Source texts of formatted documents

· · ·

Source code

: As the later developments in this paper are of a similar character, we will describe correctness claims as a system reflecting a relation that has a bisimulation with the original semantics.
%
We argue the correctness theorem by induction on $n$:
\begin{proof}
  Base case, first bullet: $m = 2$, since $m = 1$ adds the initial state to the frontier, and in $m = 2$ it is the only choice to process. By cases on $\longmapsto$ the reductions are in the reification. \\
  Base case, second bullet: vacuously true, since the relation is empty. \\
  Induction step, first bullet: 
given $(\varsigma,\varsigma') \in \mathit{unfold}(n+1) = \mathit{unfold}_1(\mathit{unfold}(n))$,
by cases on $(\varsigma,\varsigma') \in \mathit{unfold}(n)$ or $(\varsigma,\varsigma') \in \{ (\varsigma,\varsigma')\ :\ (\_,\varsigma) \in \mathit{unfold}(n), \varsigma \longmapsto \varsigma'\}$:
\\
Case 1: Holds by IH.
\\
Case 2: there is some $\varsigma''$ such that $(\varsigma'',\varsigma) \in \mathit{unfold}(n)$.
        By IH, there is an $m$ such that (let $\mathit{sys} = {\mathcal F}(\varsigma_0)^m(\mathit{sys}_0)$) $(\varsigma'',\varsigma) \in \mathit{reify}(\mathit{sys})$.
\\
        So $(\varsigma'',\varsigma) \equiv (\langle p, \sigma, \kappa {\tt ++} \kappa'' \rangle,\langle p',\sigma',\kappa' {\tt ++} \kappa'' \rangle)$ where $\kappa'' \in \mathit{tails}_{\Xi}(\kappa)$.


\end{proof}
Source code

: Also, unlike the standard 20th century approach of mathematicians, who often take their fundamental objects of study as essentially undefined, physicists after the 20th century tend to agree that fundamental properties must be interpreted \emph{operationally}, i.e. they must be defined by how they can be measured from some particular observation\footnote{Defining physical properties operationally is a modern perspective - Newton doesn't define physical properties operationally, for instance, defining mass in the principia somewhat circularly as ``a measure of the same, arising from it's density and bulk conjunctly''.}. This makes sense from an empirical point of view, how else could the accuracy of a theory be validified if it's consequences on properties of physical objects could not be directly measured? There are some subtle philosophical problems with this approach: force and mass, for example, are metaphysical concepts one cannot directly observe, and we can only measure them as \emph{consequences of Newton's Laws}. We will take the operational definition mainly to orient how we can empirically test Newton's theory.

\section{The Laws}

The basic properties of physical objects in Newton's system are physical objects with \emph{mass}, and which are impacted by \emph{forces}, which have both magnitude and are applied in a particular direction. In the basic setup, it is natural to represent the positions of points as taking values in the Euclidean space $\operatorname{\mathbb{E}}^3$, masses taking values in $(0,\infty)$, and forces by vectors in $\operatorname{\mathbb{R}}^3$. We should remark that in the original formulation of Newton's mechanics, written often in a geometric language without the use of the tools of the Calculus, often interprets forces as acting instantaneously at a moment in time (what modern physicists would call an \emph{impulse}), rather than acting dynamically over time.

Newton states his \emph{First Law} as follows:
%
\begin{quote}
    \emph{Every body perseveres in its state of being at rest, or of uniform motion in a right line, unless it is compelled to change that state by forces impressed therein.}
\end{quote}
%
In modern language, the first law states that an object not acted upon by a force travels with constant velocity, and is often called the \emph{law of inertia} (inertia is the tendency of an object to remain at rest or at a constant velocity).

· · ·

▶ _WHAT THIS TASK INVOLVES_:
Return only the lines of the records in which the string "correctness" appears.

▶ _ANSWER SPACE_:
: As the later developments in this paper are of a similar character, we will describe correctness claims as a system reflecting a relation that has a bisimulation with the original semantics.
We argue the correctness theorem by induction on $n$:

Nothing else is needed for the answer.